Work to be completed ▸ For the data below, say how many lines contain "engine". Only the number should be given.

Source data ▸
◇ ◇ ◇ ◇ ◇

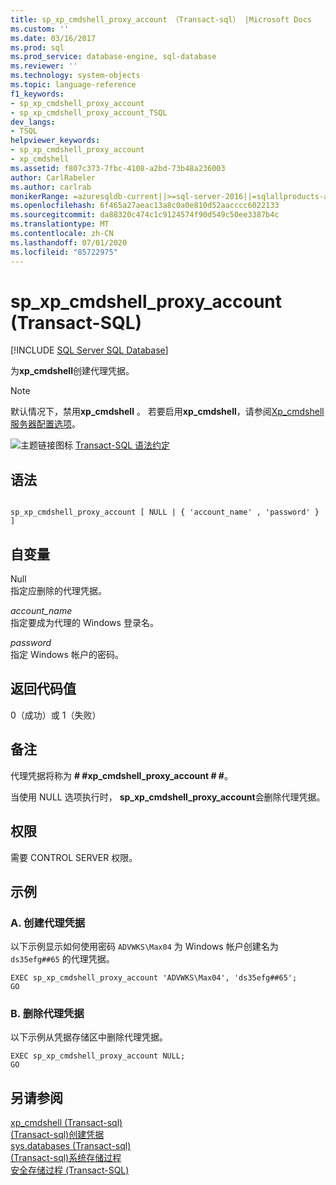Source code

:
 ```yaml
---
title: sp_xp_cmdshell_proxy_account （Transact-sql） |Microsoft Docs
ms.custom: ''
ms.date: 03/16/2017
ms.prod: sql
ms.prod_service: database-engine, sql-database
ms.reviewer: ''
ms.technology: system-objects
ms.topic: language-reference
f1_keywords:
- sp_xp_cmdshell_proxy_account
- sp_xp_cmdshell_proxy_account_TSQL
dev_langs:
- TSQL
helpviewer_keywords:
- sp_xp_cmdshell_proxy_account
- xp_cmdshell
ms.assetid: f807c373-7fbc-4108-a2bd-73b48a236003
author: CarlRabeler
ms.author: carlrab
monikerRange: =azuresqldb-current||>=sql-server-2016||=sqlallproducts-allversions||>=sql-server-linux-2017||=azuresqldb-mi-current
ms.openlocfilehash: 6f465a27aeac13a8c0a0e810d52aacccc6022133
ms.sourcegitcommit: da88320c474c1c9124574f90d549c50ee3387b4c
ms.translationtype: MT
ms.contentlocale: zh-CN
ms.lasthandoff: 07/01/2020
ms.locfileid: "85722975"
---
```

# <a name="sp_xp_cmdshell_proxy_account-transact-sql"></a>sp_xp_cmdshell_proxy_account (Transact-SQL)
[!INCLUDE [SQL Server SQL Database](../../includes/applies-to-version/sql-asdb.md)]

  为**xp_cmdshell**创建代理凭据。  
  
> [!NOTE]  
>  默认情况下，禁用**xp_cmdshell** 。 若要启用**xp_cmdshell**，请参阅[Xp_cmdshell 服务器配置选项](../../database-engine/configure-windows/xp-cmdshell-server-configuration-option.md)。  
  
 ![主题链接图标](../../database-engine/configure-windows/media/topic-link.gif "“主题链接”图标") [Transact-SQL 语法约定](../../t-sql/language-elements/transact-sql-syntax-conventions-transact-sql.md)  
  
## <a name="syntax"></a>语法  
  
```  
  
sp_xp_cmdshell_proxy_account [ NULL | { 'account_name' , 'password' } ]  
```  
  
## <a name="arguments"></a>自变量  
 Null  
 指定应删除的代理凭据。  
  
 *account_name*  
 指定要成为代理的 Windows 登录名。  
  
 *password*  
 指定 Windows 帐户的密码。  
  
## <a name="return-code-values"></a>返回代码值  
 0（成功）或 1（失败）  
  
## <a name="remarks"></a>备注  
 代理凭据将称为 **# #xp_cmdshell_proxy_account # #**。  
  
 当使用 NULL 选项执行时， **sp_xp_cmdshell_proxy_account**会删除代理凭据。  
  
## <a name="permissions"></a>权限  
 需要 CONTROL SERVER 权限。  
  
## <a name="examples"></a>示例  
  
### <a name="a-creating-the-proxy-credential"></a>A. 创建代理凭据  
 以下示例显示如何使用密码 `ADVWKS\Max04` 为 Windows 帐户创建名为 `ds35efg##65` 的代理凭据。  
  
```  
EXEC sp_xp_cmdshell_proxy_account 'ADVWKS\Max04', 'ds35efg##65';  
GO  
```  
  
### <a name="b-dropping-the-proxy-credential"></a>B. 删除代理凭据  
 以下示例从凭据存储区中删除代理凭据。  
  
```  
EXEC sp_xp_cmdshell_proxy_account NULL;  
GO  
```  
  
## <a name="see-also"></a>另请参阅  
 [xp_cmdshell &#40;Transact-sql&#41;](../../relational-databases/system-stored-procedures/xp-cmdshell-transact-sql.md)   
 [&#40;Transact-sql&#41;创建凭据](../../t-sql/statements/create-credential-transact-sql.md)   
 [sys.databases &#40;Transact-sql&#41;](../../relational-databases/system-catalog-views/sys-credentials-transact-sql.md)   
 [&#40;Transact-sql&#41;系统存储过程](../../relational-databases/system-stored-procedures/system-stored-procedures-transact-sql.md)   
 [安全存储过程 (Transact-SQL)](../../relational-databases/system-stored-procedures/security-stored-procedures-transact-sql.md)  
  
  
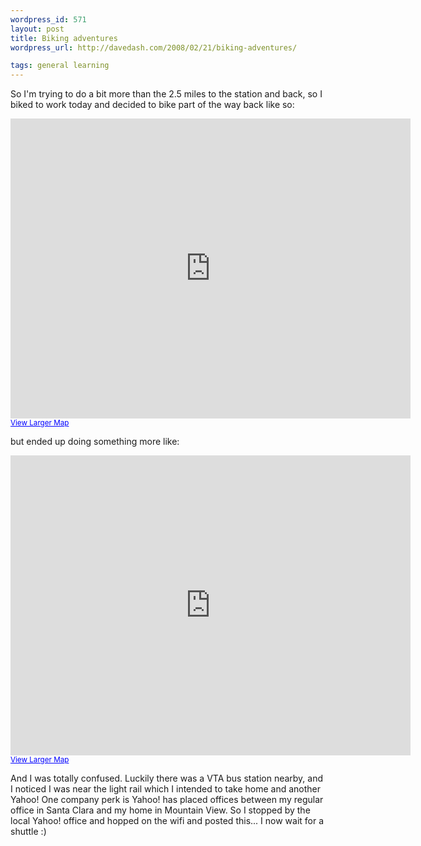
```yaml
--- 
wordpress_id: 571
layout: post
title: Biking adventures
wordpress_url: http://davedash.com/2008/02/21/biking-adventures/

tags: general learning
---
```


So I'm trying to do a bit more than the 2.5 miles to the station and back, so I biked to work today and decided to bike part of the way back like so:

<iframe width="640" height="480" frameborder="0" scrolling="no" marginheight="0" marginwidth="0" src="http://maps.google.com/maps?f=d&amp;hl=en&amp;geocode=15342382699686344581,37.407620,-122.010044%3B2546939828201452119,37.412002,-122.019126&amp;saddr=37.390942,-121.978626&amp;daddr=E+Java+Dr+%4037.407620,+-122.010044+to:W+Java+Dr+%4037.412002,+-122.019126&amp;mra=dme&amp;mrcr=0&amp;mrsp=0&amp;sz=17&amp;via=1&amp;dirflg=h&amp;sll=37.389493,-121.97942&amp;sspn=0.007041,0.011823&amp;ie=UTF8&amp;s=AARTsJpBxdVnb_GkNQvcFQODFTdWgpi1EA&amp;ll=37.40146,-122.001457&amp;spn=0.032728,0.054932&amp;z=14&amp;output=embed"></iframe><br /><small><a href="http://maps.google.com/maps?f=d&amp;hl=en&amp;geocode=15342382699686344581,37.407620,-122.010044%3B2546939828201452119,37.412002,-122.019126&amp;saddr=37.390942,-121.978626&amp;daddr=E+Java+Dr+%4037.407620,+-122.010044+to:W+Java+Dr+%4037.412002,+-122.019126&amp;mra=dme&amp;mrcr=0&amp;mrsp=0&amp;sz=17&amp;via=1&amp;dirflg=h&amp;sll=37.389493,-121.97942&amp;sspn=0.007041,0.011823&amp;ie=UTF8&amp;ll=37.40146,-122.001457&amp;spn=0.032728,0.054932&amp;z=14&amp;source=embed" style="color:#0000FF;text-align:left">View Larger Map</a></small>

but ended up doing something more like:

<iframe width="640" height="480" frameborder="0" scrolling="no" marginheight="0" marginwidth="0" src="http://maps.google.com/maps?f=d&amp;hl=en&amp;geocode=7396106682429952927,37.391033,-121.978487%3B3589023064828316778,37.405924,-121.988535%3B10344089260152254674,37.406086,-121.997934%3B1789687791439598223,37.402913,-122.025543%3B15342382699686344581,37.407620,-122.010044%3B9193510421446903790,37.401928,-122.026896&amp;saddr=Mission+College+Blvd+%4037.391033,+-121.978487&amp;daddr=Reamwood+Ave+%4037.405924,+-121.988535+to:Persian+Dr+%4037.406086,+-121.997934+to:E+Persian+Dr+%4037.402913,+-122.025543+to:37.402619,-122.026348+to:Ross+Dr+%4037.401928,+-122.026896&amp;mra=dme&amp;mrcr=0&amp;mrsp=4&amp;sz=13&amp;via=1,2,3,4&amp;dirflg=h&amp;sll=37.417209,-122.010384&amp;sspn=0.072123,0.166168&amp;ie=UTF8&amp;s=AARTsJpv30alaUR4XCDfzrt5Lzye-PfyHA&amp;ll=37.401528,-122.002058&amp;spn=0.032728,0.054932&amp;z=14&amp;output=embed"></iframe><br /><small><a href="http://maps.google.com/maps?f=d&amp;hl=en&amp;geocode=7396106682429952927,37.391033,-121.978487%3B3589023064828316778,37.405924,-121.988535%3B10344089260152254674,37.406086,-121.997934%3B1789687791439598223,37.402913,-122.025543%3B15342382699686344581,37.407620,-122.010044%3B9193510421446903790,37.401928,-122.026896&amp;saddr=Mission+College+Blvd+%4037.391033,+-121.978487&amp;daddr=Reamwood+Ave+%4037.405924,+-121.988535+to:Persian+Dr+%4037.406086,+-121.997934+to:E+Persian+Dr+%4037.402913,+-122.025543+to:37.402619,-122.026348+to:Ross+Dr+%4037.401928,+-122.026896&amp;mra=dme&amp;mrcr=0&amp;mrsp=4&amp;sz=13&amp;via=1,2,3,4&amp;dirflg=h&amp;sll=37.417209,-122.010384&amp;sspn=0.072123,0.166168&amp;ie=UTF8&amp;ll=37.401528,-122.002058&amp;spn=0.032728,0.054932&amp;z=14&amp;source=embed" style="color:#0000FF;text-align:left">View Larger Map</a></small>

And I was totally confused.  Luckily there was a VTA bus station nearby, and I noticed I was near the light rail which I intended to take home and another Yahoo!  One company perk is Yahoo! has placed offices between my regular office in Santa Clara and my home in Mountain View.  So I stopped by the local Yahoo! office and hopped on the wifi and posted this... I now wait for a shuttle :)
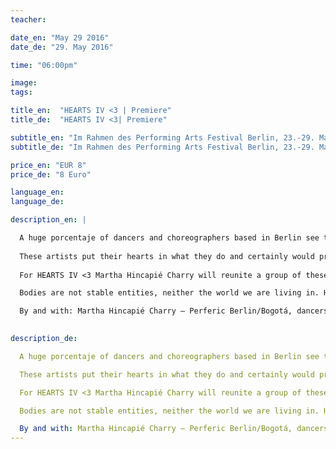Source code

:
 ```yaml
---
teacher: 

date_en: "May 29 2016"
date_de: "29. May 2016"

time: "06:00pm"

image: 
tags: 

title_en:  "HEARTS IV <3 | Premiere"
title_de:  "HEARTS IV <3| Premiere"

subtitle_en: "Im Rahmen des Performing Arts Festival Berlin, 23.-29. Mai 2016"
subtitle_de: "Im Rahmen des Performing Arts Festival Berlin, 23.-29. Mai 2016"

price_en: "EUR 8"
price_de: "8 Euro"

language_en: 
language_de: 

description_en: |

  A huge porcentaje of dancers and choreographers based in Berlin see themselves forced to apply to the Hartz IV support offered by the German government to cover the basic surviving kit.
  
  These artists put their hearts in what they do and certainly would prefer to work hard in their field than to depend on this. 
  
  For HEARTS IV <3 Martha Hincapié Charry will reunite a group of these dancers and choregraphers in the Urbanraum to meet in an intimate an close dialogue with the public, followed by an open air physical encounter where they will make, through movement, a reflection about their bodies and their actual state.

  Bodies are not stable entities, neither the world we are living in. HEARTS IV <3 will open spaces for subjective notions about the relationship between self, society and body, looking to assess politics in regards to identity and action, constituting a human community.

  By and with: Martha Hincapié Charry – Perferic Berlin/Bogotá, dancers and choreographers based in Berlin.

  
description_de:

  A huge porcentaje of dancers and choreographers based in Berlin see themselves forced to apply to the Hartz IV support offered by the German government to cover the basic surviving kit.

  These artists put their hearts in what they do and certainly would prefer to work hard in their field than to depend on this. 

  For HEARTS IV <3 Martha Hincapié Charry will reunite a group of these dancers and choregraphers in the Urbanraum to meet in an intimate an close dialogue with the public, followed by an open air physical encounter where they will make, through movement, a reflection about their bodies and their actual state.

  Bodies are not stable entities, neither the world we are living in. HEARTS IV <3 will open spaces for subjective notions about the relationship between self, society and body, looking to assess politics in regards to identity and action, constituting a human community.

  By and with: Martha Hincapié Charry – Perferic Berlin/Bogotá, dancers and choreographers based in Berlin.
---
```

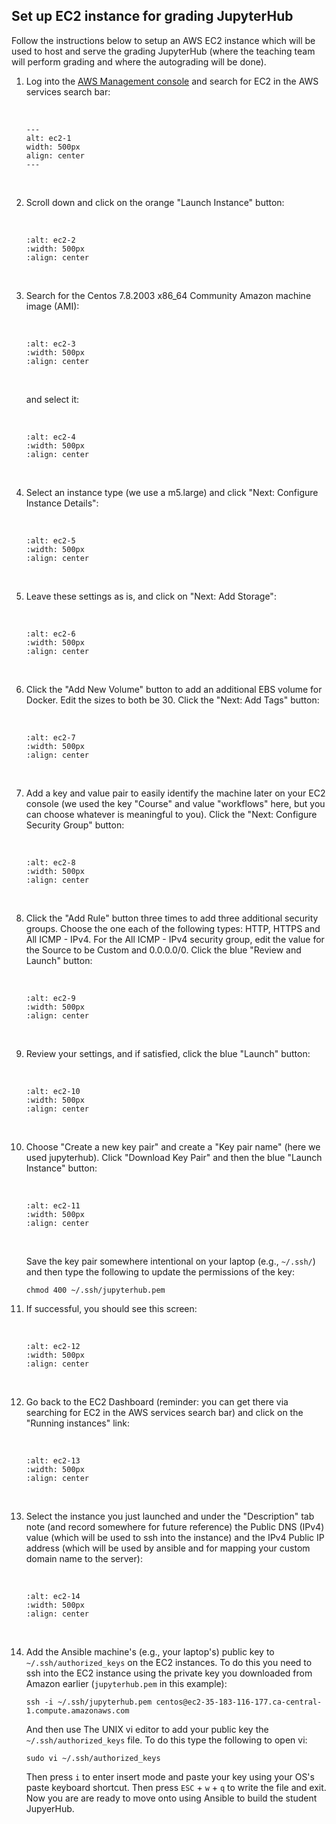 ## Set up EC2 instance for grading JupyterHub

Follow the instructions below to setup an AWS EC2 instance which will be used to host and serve the grading JupyterHub (where the teaching team will perform grading and where the autograding will be done). 

1. Log into the [AWS Management console](https://aws.amazon.com/console/) and search for EC2 in the AWS services search bar:

    <br>

    ```{figure} img/ec2-1.png
    ---
    alt: ec2-1
    width: 500px
    align: center
    ---
    ```

    <br>

1. Scroll down and click on the orange "Launch Instance" button:

    <br>

    ```{figure} img/ec2-2.png
    :alt: ec2-2
    :width: 500px
    :align: center
    ```

    <br>
    
1. Search for the Centos 7.8.2003 x86_64 Community Amazon machine image (AMI):

    <br>

    ```{figure} img/ec2-3.png
    :alt: ec2-3
    :width: 500px
    :align: center
    ```
    
    <br>

    and select it:

    <br>  

    ```{figure} img/ec2-4.png
    :alt: ec2-4
    :width: 500px
    :align: center
    ```
    <br>    
    
1. Select an instance type (we use a m5.large) and click "Next: Configure Instance Details":
    
    <br>
    
    ```{figure} img/ec2-15.png
    :alt: ec2-5
    :width: 500px
    :align: center
    ```
    
    <br>  

1. Leave these settings as is, and click on "Next: Add Storage":

    <br>  
    
    ```{figure} img/ec2-6.png
    :alt: ec2-6
    :width: 500px
    :align: center
    ```
    
    <br>  

1. Click the "Add New Volume" button to add an additional EBS volume for Docker. Edit the sizes to both be 30. Click the "Next: Add Tags" button:

    <br>  
    
    ```{figure} img/ec2-16.png
    :alt: ec2-7
    :width: 500px
    :align: center
    ```
    
    <br>  

1. Add a key and value pair to easily identify the machine later on your EC2 console (we used the key "Course" and value "workflows" here, but you can choose whatever is meaningful to you). Click the "Next: Configure Security Group" button:

    <br>  
    
    ```{figure} img/ec2-8.png
    :alt: ec2-8
    :width: 500px
    :align: center
    ```
    
    <br>  
    
1. Click the "Add Rule" button three times to add three additional security groups. Choose the one each of the following types: HTTP, HTTPS and All ICMP - IPv4. For the All ICMP - IPv4 security group, edit the value for the Source to be Custom and 0.0.0.0/0. Click the blue "Review and Launch" button:
 
    <br>  
    
    ```{figure} img/ec2-9.png
    :alt: ec2-9
    :width: 500px
    :align: center
    ```
    
    <br>  

1. Review your settings, and if satisfied, click the blue "Launch" button:

    <br>  
    
    ```{figure} img/ec2-10.png
    :alt: ec2-10
    :width: 500px
    :align: center
    ```
    
    <br>  
     
1. Choose "Create a new key pair" and create a "Key pair name" (here we used jupyterhub). Click "Download Key Pair" and then the blue "Launch Instance" button:
     
    <br>  
     
    ```{figure} img/ec2-11.png
    :alt: ec2-11
    :width: 500px
    :align: center
    ```
    
    <br>  
    
    Save the key pair somewhere intentional on your laptop (e.g., `~/.ssh/`) and then type the following to update the permissions of the key:
    
    ```
    chmod 400 ~/.ssh/jupyterhub.pem
    ```
    
1. If successful, you should see this screen:

    <br>  

    ```{figure} img/ec2-12.png
    :alt: ec2-12
    :width: 500px
    :align: center
    ```
    
    <br>  
    
1. Go back to the EC2 Dashboard (reminder: you can get there via searching for EC2 in the AWS services search bar) and click on the "Running instances" link:

    <br>  

    ```{figure} img/ec2-13.png
    :alt: ec2-13
    :width: 500px
    :align: center
    ```

    <br>  

1. Select the instance you just launched and under the "Description" tab note (and record somewhere for future reference) the Public DNS (IPv4) value (which will be used to ssh into the instance) and the IPv4 Public IP address (which will be used by ansible and for mapping your custom domain name to the server):

    <br>  

    ```{figure} img/ec2-17.png
    :alt: ec2-14
    :width: 500px
    :align: center
    ```
    
    <br>  

1. Add the Ansible machine's (e.g., your laptop's) public key to `~/.ssh/authorized_keys` on the EC2 instances. To do this you need to ssh into the EC2 instance using the private key you downloaded from Amazon earlier (`jupyterhub.pem` in this example):

    ```
    ssh -i ~/.ssh/jupyterhub.pem centos@ec2-35-183-116-177.ca-central-1.compute.amazonaws.com
    ```
    
    And then use The UNIX vi editor to add your public key the `~/.ssh/authorized_keys` file. To do this type the following to open vi:
    
    ```
    sudo vi ~/.ssh/authorized_keys
    ```
    
    Then press `i` to enter insert mode and paste your key using your OS's paste keyboard shortcut. Then press `ESC` + `w` + `q` to write the file and exit. Now you are are ready to move onto using Ansible to build the student JupyerHub.
    
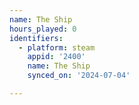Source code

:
 ```yaml
---
name: The Ship
hours_played: 0
identifiers:
  - platform: steam
    appid: '2400'
    name: The Ship
    synced_on: '2024-07-04'

---
```

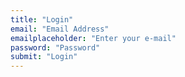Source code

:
 ```yaml
---
title: "Login"
email: "Email Address"
emailplaceholder: "Enter your e-mail"
password: "Password"
submit: "Login"
---
```



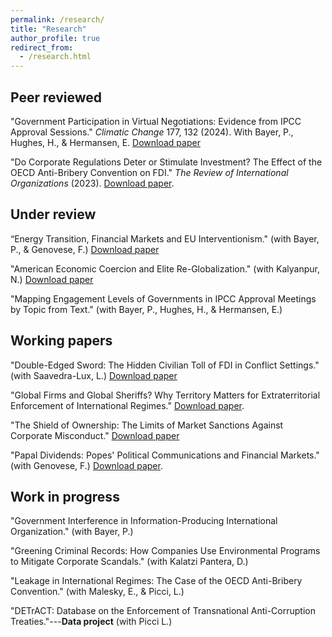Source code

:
 ```yaml
---
permalink: /research/
title: "Research"
author_profile: true
redirect_from: 
  - /research.html
---
```


## Peer reviewed

"Government Participation in Virtual Negotiations: Evidence from IPCC Approval Sessions." _Climatic Change_ 177, 132 (2024). With Bayer, P., Hughes, H., & Hermansen, E. [Download paper](https://lorenzo-crippa.github.io/files/BCHH_CC_SI.pdf)

"Do Corporate Regulations Deter or Stimulate Investment? The Effect of the OECD Anti-Bribery Convention on FDI." _The Review of International Organizations_ (2023). [Download paper](https://lorenzo-crippa.github.io/files/regulation_investment.pdf).

## Under review

“Energy Transition, Financial Markets and EU Interventionism." (with Bayer, P., & Genovese, F.) [Download paper](https://lorenzo-crippa.github.io/files/bcg.pdf)

"American Economic Coercion and Elite Re-Globalization." (with Kalyanpur, N.) [Download paper](https://lorenzo-crippa.github.io/files/FCPA_offshore_wealth.pdf)

"Mapping Engagement Levels of Governments in IPCC Approval Meetings by Topic from Text." (with Bayer, P., Hughes, H., & Hermansen, E.)

## Working papers

"Double-Edged Sword: The Hidden Civilian Toll of FDI in Conflict Settings." (with Saavedra-Lux, L.) [Download paper](https://lorenzo-crippa.github.io/files/LC_LSL_FDI_conflict.pdf)

"Global Firms and Global Sheriffs? Why Territory Matters for Extraterritorial Enforcement of International Regimes." [Download paper](https://lorenzo-crippa.github.io/files/sheriffs.pdf).

"The Shield of Ownership: The Limits of Market Sanctions Against Corporate Misconduct." [Download paper](https://lorenzo-crippa.github.io/files/scandals_ownership.pdf)

"Papal Dividends: Popes' Political Communications and Financial Markets." (with Genovese, F.) [Download paper](https://lorenzo-crippa.github.io/files/papal_dividends.pdf).

## Work in progress

"Government Interference in Information-Producing International Organization." (with Bayer, P.)

"Greening Criminal Records: How Companies Use Environmental Programs to Mitigate Corporate Scandals." (with Kalatzi Pantera, D.)

"Leakage in International Regimes: The Case of the OECD Anti-Bribery Convention." (with Malesky, E., & Picci, L.)

"DETrACT: Database on the Enforcement of Transnational Anti-Corruption Treaties."---**Data project** (with Picci L.)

◇ ◇ ◇ ◇ ◇

The completed task ▸ 3